Click on Finish. The number of detected fields will be shown in the notification on the bottom-right and a new Reschema unit tab will open.
The Reschema unit tab displays three panels: the Reschema source on the left, the Reschema target on the right, and the Log and Preview tabs on the bottom.
Each Reschema unit corresponds to a source collection whose schema you will transform. You can add as many Reschema units as needed. They will be listed in the Reschema overview tab.
Define the source collection or view
Click on Change/merge source to change the source collection or merge data from other collections.
Change source
Clicking on Change source will open a wizard showing the connection tree, from which you can select the new source collection.
If the collection is in a different MongoDB instance, click on Switch connection.
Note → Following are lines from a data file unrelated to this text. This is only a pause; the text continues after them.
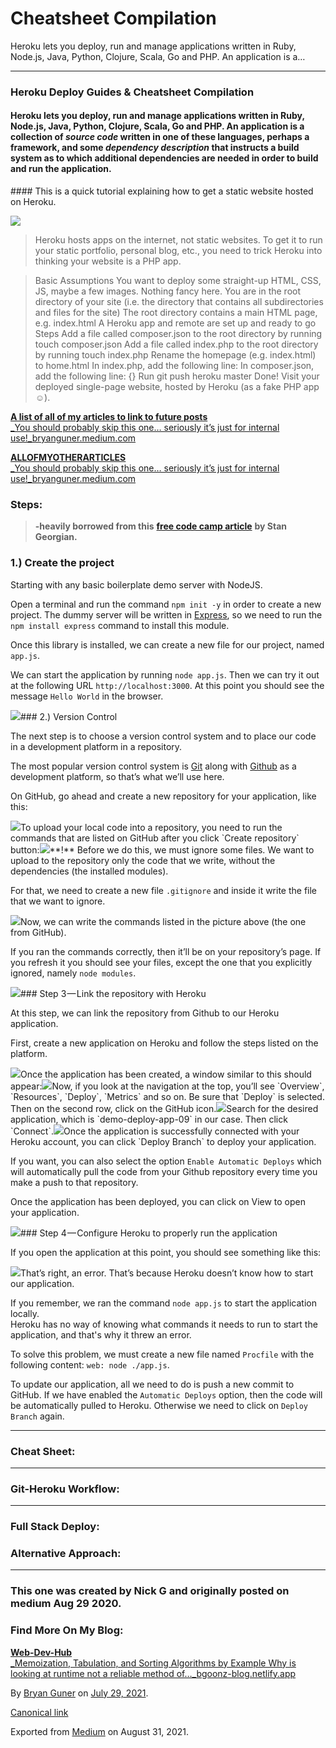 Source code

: # Cheatsheet Compilation

Heroku lets you deploy, run and manage applications written in Ruby, Node.js, Java, Python, Clojure, Scala, Go and PHP. An application is a…

***

### Heroku Deploy Guides & Cheatsheet Compilation

#### Heroku lets you deploy, run and manage applications written in Ruby, Node.js, Java, Python, Clojure, Scala, Go and PHP. An application is a collection of _source code_ written in one of these languages, perhaps a framework, and some _dependency description_ that instructs a build system as to which additional dependencies are needed in order to build and run the application.

\#### This is a quick tutorial explaining how to get a static website hosted on Heroku.

![](https://cdn-images-1.medium.com/max/800/0\*gAOfoFENBTwE5mqJ.gif)

> Heroku hosts apps on the internet, not static websites. To get it to run your static portfolio, personal blog, etc., you need to trick Heroku into thinking your website is a PHP app.

> Basic Assumptions You want to deploy some straight-up HTML, CSS, JS, maybe a few images. Nothing fancy here. You are in the root directory of your site (i.e. the directory that contains all subdirectories and files for the site) The root directory contains a main HTML page, e.g. index.html A Heroku app and remote are set up and ready to go Steps Add a file called composer.json to the root directory by running touch composer.json Add a file called index.php to the root directory by running touch index.php Rename the homepage (e.g. index.html) to home.html In index.php, add the following line: In composer.json, add the following line: {} Run git push heroku master Done! Visit your deployed single-page website, hosted by Heroku (as a fake PHP app ☺).

[**A list of all of my articles to link to future posts**\
_You should probably skip this one… seriously it’s just for internal use!_bryanguner.medium.com](https://bryanguner.medium.com/a-list-of-all-of-my-articles-to-link-to-future-posts-1f6f88ebdf5b)

[**ALLOFMYOTHERARTICLES**\
_You should probably skip this one… seriously it’s just for internal use!_bryanguner.medium.com](https://bryanguner.medium.com/a-list-of-all-of-my-articles-to-link-to-future-posts-1f6f88ebdf5b)

### Steps:

> **-heavily borrowed from this** [**free code camp article**](https://www.freecodecamp.org/news/how-to-deploy-an-application-to-heroku/) **by Stan Georgian.**

### 1.) Create the project

Starting with any basic boilerplate demo server with NodeJS.

Open a terminal and run the command `npm init -y` in order to create a new project. The dummy server will be written in [Express](https://expressjs.com), so we need to run the `npm install express` command to install this module.

Once this library is installed, we can create a new file for our project, named `app.js`.

We can start the application by running `node app.js`. Then we can try it out at the following URL `http://localhost:3000`. At this point you should see the message `Hello World` in the browser.

![](https://cdn-images-1.medium.com/max/800/0\*3FuViRnU9-PB5uqf.PNG)### 2.) Version Control

The next step is to choose a version control system and to place our code in a development platform in a repository.

The most popular version control system is [Git](https://git-scm.com) along with [Github](https://github.com) as a development platform, so that’s what we’ll use here.

On GitHub, go ahead and create a new repository for your application, like this:

![](https://cdn-images-1.medium.com/max/800/0\*pyHPJP0kjAV9sij1.PNG)To upload your local code into a repository, you need to run the commands that are listed on GitHub after you click \`Create repository\` button:![](https://cdn-images-1.medium.com/max/800/0\*C7nOWV7ygqTRdqcu.PNG)\*\*!\*\* Before we do this, we must ignore some files. We want to upload to the repository only the code that we write, without the dependencies (the installed modules).

For that, we need to create a new file `.gitignore` and inside it write the file that we want to ignore.



![](https://cdn-images-1.medium.com/max/800/0\*T-9QyGzUdWvFuA-D.PNG)Now, we can write the commands listed in the picture above (the one from GitHub).

If you ran the commands correctly, then it’ll be on your repository’s page. If you refresh it you should see your files, except the one that you explicitly ignored, namely `node modules`.

![](https://cdn-images-1.medium.com/max/800/0\*\_WzaY9T9A0FsvPgb.PNG)### Step 3 — Link the repository with Heroku

At this step, we can link the repository from Github to our Heroku application.

First, create a new application on Heroku and follow the steps listed on the platform.

![](https://cdn-images-1.medium.com/max/800/0\*J9tMV455odrM00UJ.PNG)Once the application has been created, a window similar to this should appear:![](https://cdn-images-1.medium.com/max/800/0\*cowa0t6DgTqjUdjR.PNG)Now, if you look at the navigation at the top, you’ll see \`Overview\`, \`Resources\`, \`Deploy\`, \`Metrics\` and so on. Be sure that \`Deploy\` is selected. Then on the second row, click on the GitHub icon.![](https://cdn-images-1.medium.com/max/800/0\*kAZI5kiisUiZ2Z9D.PNG)Search for the desired application, which is \`demo-deploy-app-09\` in our case. Then click \`Connect\`.![](https://cdn-images-1.medium.com/max/800/0\*T89joca8hXRO8UsL.PNG)Once the application is successfully connected with your Heroku account, you can click \`Deploy Branch\` to deploy your application.

If you want, you can also select the option `Enable Automatic Deploys` which will automatically pull the code from your Github repository every time you make a push to that repository.

Once the application has been deployed, you can click on View to open your application.

![](https://cdn-images-1.medium.com/max/800/0\*9dBdxScA9\_dIEz1Q.PNG)### Step 4 — Configure Heroku to properly run the application

If you open the application at this point, you should see something like this:

![](https://cdn-images-1.medium.com/max/800/0\*rMZ8aneIjG3nx211.PNG)That’s right, an error. That’s because Heroku doesn’t know how to start our application.

If you remember, we ran the command `node app.js` to start the application locally.\
Heroku has no way of knowing what commands it needs to run to start the application, and that's why it threw an error.

To solve this problem, we must create a new file named `Procfile` with the following content: `web: node ./app.js`.

To update our application, all we need to do is push a new commit to GitHub. If we have enabled the `Automatic Deploys` option, then the code will be automatically pulled to Heroku. Otherwise we need to click on `Deploy Branch` again.

***

### Cheat Sheet:

***

### Git-Heroku Workflow:

***

### Full Stack Deploy:

### Alternative Approach:

***

### This one was created by Nick G and originally posted on medium Aug 29 2020.

### Find More On My Blog:

[**Web-Dev-Hub**\
_Memoization, Tabulation, and Sorting Algorithms by Example Why is looking at runtime not a reliable method of…_bgoonz-blog.netlify.app](https://bgoonz-blog.netlify.app)

By [Bryan Guner](https://medium.com/@bryanguner) on [July 29, 2021](https://medium.com/p/b2897b69ce02).

[Canonical link](https://medium.com/@bryanguner/heroku-deploy-guides-cheatsheet-compilation-b2897b69ce02)

Exported from [Medium](https://medium.com) on August 31, 2021.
Choose a collection, then click on Next.
You will again be prompted to choose a scan method, then click Finish. The new source collection should now be displayed.
Merge collections
The Merge another collection option replaces having to run a $lookup
aggregation stage manually to join data from other collections.
Local fields are those found in the original source collection. Foreign fields are those found in the additional source collection – or the lookup collection.
As with all $lookup
operations, the source collections must be on the same database.
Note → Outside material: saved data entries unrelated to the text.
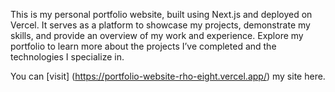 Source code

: This is my personal portfolio website, built using Next.js and deployed on Vercel. It serves as a platform to showcase my projects, demonstrate my skills, and provide an overview of my work and experience. Explore my portfolio to learn more about the projects I’ve completed and the technologies I specialize in.

You can [visit] (https://portfolio-website-rho-eight.vercel.app/) my site here.

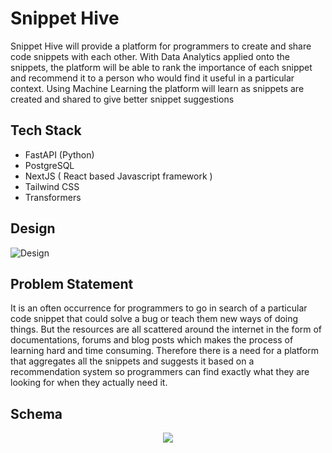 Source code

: # Snippet Hive


Snippet Hive will provide a platform for programmers to create and share code snippets
with each other. With Data Analytics applied onto the snippets, the platform will be able
to rank the importance of each snippet and recommend it to a person who would find it
useful in a particular context. Using Machine Learning the platform will learn as snippets
are created and shared to give better snippet suggestions



## Tech Stack



* FastAPI (Python)
* PostgreSQL
* NextJS ( React based Javascript framework )
* Tailwind CSS
* Transformers

## Design

![Design](https://i.ibb.co/FKYjNps/uio.png)


## Problem Statement

It is an often occurrence for programmers to go in search of a particular code snippet
that could solve a bug or teach them new ways of doing things. But the resources are all
scattered around the internet in the form of documentations, forums and blog posts
which makes the process of learning hard and time consuming. Therefore there is a need
for a platform that aggregates all the snippets and suggests it based on a
recommendation system so programmers can find exactly what they are looking for
when they actually need it.



## Schema
<p align="center">
  <img src="https://i.ibb.co/yPNnNgM/rr.png" />
</p>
The merged results will be stored in a new target field – an embedded document in the source collection – only in documents where there is a value match on the local and foreign fields.
For example, let’s take the source collection courses
(left) which has four documents.
It contains the local field university
, whose values match those of the foreign field name
in the universities
collection (right).
When we merge these fields, we expect to see a new embedded document whenever there is a value match.
Choose Merge another collection and click Next.
1. Select the local field (e.g. university
).
2. Next, choose the other source collection. Reschema will then do a quick scan of its fields.
3. Select the foreign field to match on (e.g. name
)
4. Name the target field (e.g. merged field
). This will appear as an embedded document wherever there is a value match.
5. Click Next.
6. You will be prompted to choose a scan method. Click Next.
7. A preview of the merged documents will appear.
If all looks correct, click Finish. The new target field should appear in the Reschema source panel.
Merge other source collections as needed.
Define the target collection
The target collection’s schema is what you will transform field by field.
You can either select an existing target collection or create a new collection (recommended). You can also choose to have multiple target collections.
Create a new target collection
Click on Add target collection.
Select the database where the new collection should be created. (Note: You might need to click on the database twice to trigger the Add new collection button).
If the database is in a different MongoDB instance, click on Switch connection.
Click on Add new collection. Enter a name for the collection, then click OK.
Click Next. Select or deselect the field to include in the Reschema target, then click Finish.
Choose an existing target collection
Click on Add target collection.
If the collection is in a different MongoDB instance, click on Switch connection. Otherwise, select the collection from the tree.
Click Next. Select or deselect the field to include in the Reschema target, then click Finish.
Choose multiple target collections
If you wish to add additional targets, you can do so by pressing the Add target collection button again.
In this case, the wizard will show one extra page. Here, we can choose to relate the newly added target with one that was previously added.
When doing so, Studio 3T will create a <collection name>_foreignkey
field in each collection.
This field could then be used to join the collections in an aggregation query, for example.
Note that this is an optional step: it’s absolutely fine to not relate the collections.
After configuring the targets, all collection(s) should now appear on the right-hand Reschema target panel.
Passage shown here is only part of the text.